Posted by ANNA in ANNA, Culture, Education.

The students queue up in the parking lot like chattering sardines. Sister Nadra makes the quiet sign, with a finger to her lips and her free hand raised to a point above her head. I mimic her, as do the other teachers. Slowly the students follow suit, but for the two year-olds and the fifth graders. I am sorry for these classes. It is hard to be at either end of things.
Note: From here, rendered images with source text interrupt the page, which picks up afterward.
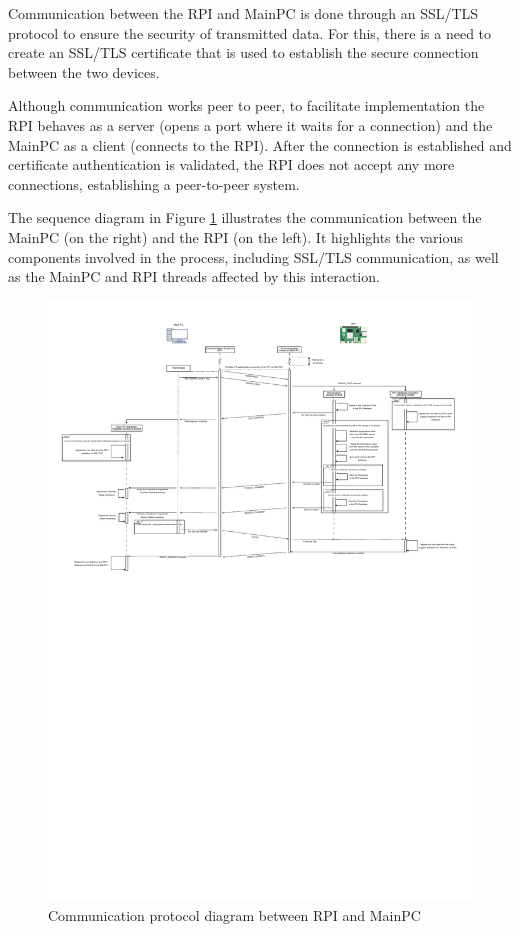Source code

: Communication between the RPI and MainPC is done through an SSL/TLS protocol to ensure the security of transmitted data. For this, there is a need to create an SSL/TLS certificate that is used to establish the secure connection between the two devices.

Although communication works peer to peer, to facilitate implementation the RPI behaves as a server (opens a port where it waits for a connection) and the MainPC as a client (connects to the RPI). After the connection is established and certificate authentication is validated, the RPI does not accept any more connections, establishing a peer-to-peer system.

The sequence diagram in Figure \ref{fig:diagrama_comunicacao} illustrates the communication between the MainPC (on the right) and the RPI (on the left). It highlights the various components involved in the process, including SSL/TLS communication, as well as the MainPC and RPI threads affected by this interaction.
\begin{figure}[H]
    \centering
    \includegraphics[width=\textwidth, clip, trim=0 16cm 0 0]{figures/communication.pdf}
    \caption{Communication protocol diagram between RPI and MainPC}
    \label{fig:diagrama_comunicacao}
\end{figure}

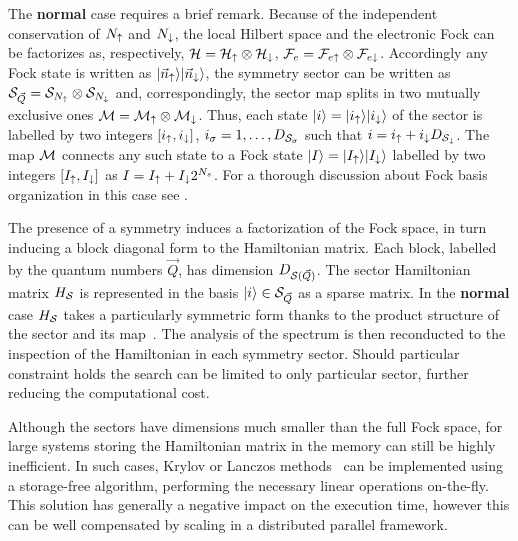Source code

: \documentclass[edipack2.tex]{subfiles}
\begin{document}
The {\bf normal} case requires a brief remark. Because of the
independent conservation of $N_\uparrow$ and $N_\downarrow$, the local Hilbert
space and the electronic Fock can be factorizes as, respectively,
${\cal H}={\cal H}_\uparrow\otimes{\cal H}_\downarrow$, ${\cal F}_e = {\cal F}_{e\uparrow}\otimes {\cal F}_{e\downarrow}$.  
Accordingly any Fock state is written as $|\vec{n}_\uparrow\rangle|\vec{n}_\downarrow\rangle$, the symmetry sector can be written as  ${\cal S}_{\vec{Q}} = {\cal S}_{N_\uparrow}\otimes
{\cal S}_{N_\downarrow}$ and, correspondingly, the sector map splits in two
mutually exclusive ones ${\cal M} = {\cal M}_\uparrow
\otimes {\cal M}_\downarrow$.
Thus, each state $|i\rangle=|i_\uparrow\rangle|i_\downarrow\rangle$ of the
sector is labelled by two integers $[i_\uparrow,i_\downarrow]$, 
$i_\sigma=1,\dots,D_{{\cal S}_\sigma}$ such that $i=i_\uparrow + i_\downarrow
D_{{\cal S}_\downarrow}$. The map ${\cal M}$ connects any such state to a Fock state
$|I\rangle=|I_\uparrow\rangle|I_\downarrow\rangle$ labelled by two integers
$[I_\uparrow,I_\downarrow]$ as $I=I_\uparrow +   I_\downarrow 2^{N_s}$. For a thorough
discussion about Fock basis organization in this case see
. 

The presence of a symmetry induces a factorization of the Fock space,
in turn inducing a block diagonal form to the Hamiltonian matrix.
Each block, labelled by the quantum numbers $\vec{Q}$, has dimension
$D_{{\cal S}(\vec{Q})}$. The sector Hamiltonian matrix $H_{\cal S}$ is represented in the
basis $|i\rangle\in{\cal S}_{\vec{Q}}$ as a sparse matrix. In the {\bf
  normal} case $H_{\cal S}$ takes a particularly symmetric form thanks to
the product structure of the sector and its map~\cite{amaricci2022}.
The analysis of the spectrum is then reconducted to the inspection of
the Hamiltonian in each symmetry sector. Should particular constraint
holds the search can be limited to only particular sector, further
reducing the computational cost. 

Although the sectors have dimensions much smaller than the full Fock
space, for large systems storing the Hamiltonian matrix in the memory
can still be highly inefficient.
In such cases, Krylov or Lanczos methods~\cite{Lanczos1950JRNBSB,Lin1993CIP,Lehoucq1998,Maschhoff1996} can
be implemented using a storage-free algorithm, performing the
necessary linear operations on-the-fly.
This solution has generally a negative impact on the execution
time, however this can be well compensated by scaling in a distributed 
parallel framework.
\end{document}
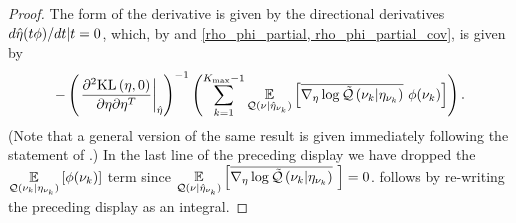 \begin{proof}
The form of the derivative is given by the directional derivatives $d \hat\eta(t
\phi) / dt | t = 0$, which, by  and \eqref{rho_phi_partial,
rho_phi_partial_cov}, is given by
%
\begin{align*}
%
-\left(\fracat{\partial^2 \KL{\eta, \phiz}}
                {\partial \eta \partial \eta^T}
                {\etaopt}\right)^{-1}
\left(
    \sumkm \expect{\q(\nu \vert \etaoptnuk)}
                  {\lqgradbar{\nuk \vert \etanuk}
                   \phi(\nuk) }
\right).
%
\end{align*}
%
(Note that a general version of the same result is given immediately following
the statement of \citet[Theorem 4.B(c)]{zeidler:2013:functional}.)  In the last
line of the preceding display we have dropped the $\underset{\mathcal{Q}(\nu_{k} \vert
\eta_{\nu_{k}})}{\mathbb{E}}\left[\phi(\nu_{k})\right]$ term since $\underset{\mathcal{Q}(\nu \vert \hat\eta_{\nu_{k}})}{\mathbb{E}}\left[\overline{{\nabla_\eta \log \tilde{\mathcal{Q}}}\left(\nu_{k} \vert \eta_{\nu_{k}}\right)}\,\,\right] = 0$.   follows by
re-writing the preceding display as an integral.
%
\end{proof}
%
It takes us ten minutes to sort all 120 of the kids into four equal groups. Each teacher is paired with another. Sadia and I, caretakers of the barely literate, are assigned team Al-Muttaqeen. In quadrants of the parking lot, As-Sabireen, Al-Muhsineen and Al-Mo’mineen form. From our spot near the railing, my heart gives a hiccup. I am proud that my children are of those whom Allah loves. I scan the crowd. Away from our classroom, the first graders are shy. I watch Marwa and Hamza try to stake their ground in the presence of the Big Kids on team Al-Mo’mineen. When Hamza is not looking, I blow them a kiss.

Marwa catches it and comes scrambling across the parking lot in my direction. I bury my heart under my hands, and shake my head at her. “Nahi, meri chiria. Udher jao.” She hops like a baby bird back to place. I nod at her team mother, Sister Joan. The fourth grade teacher, round and warm, calls my beloved’s name. “Mar-waaaa,” she makes the word sound like candy. “Do you want to learn our team cheer?”

Before long, Sadia and I have sorted our children by height and sex into two, wavering lines. There are fifth graders who outweigh me, or nearly; I am unaccustomed to taking care of children whom I cannot pick up. Near the back, the big girls are talking. I stomp my foot hard to get their attention, and they break off in surprise. “Jazakum Allahu khayran,” I say. “We’re going to head over to soccer pitch now, insha’Allah. You are going to find that one of the soccer nets has our name written on it. Look for Al-Muttaqeen when we get over there, okay? That’s going to be our nest for the rest of the day.” Over my shoulder, Sadia counts heads. “Wait.”

“I don’t think we have all of them,” she says. “I can’t find Ayoubi.” My stomach groans. The children in the parking lot are like ball bearings on a table. Given the very slightest inclination, they roll everywhere. “Can you watch them?” she asks. I nod my head. “Sure. I’ll try to learn their names.” Sadia untangles her hand from a toddler’s grip, and winds the little girl to my knees.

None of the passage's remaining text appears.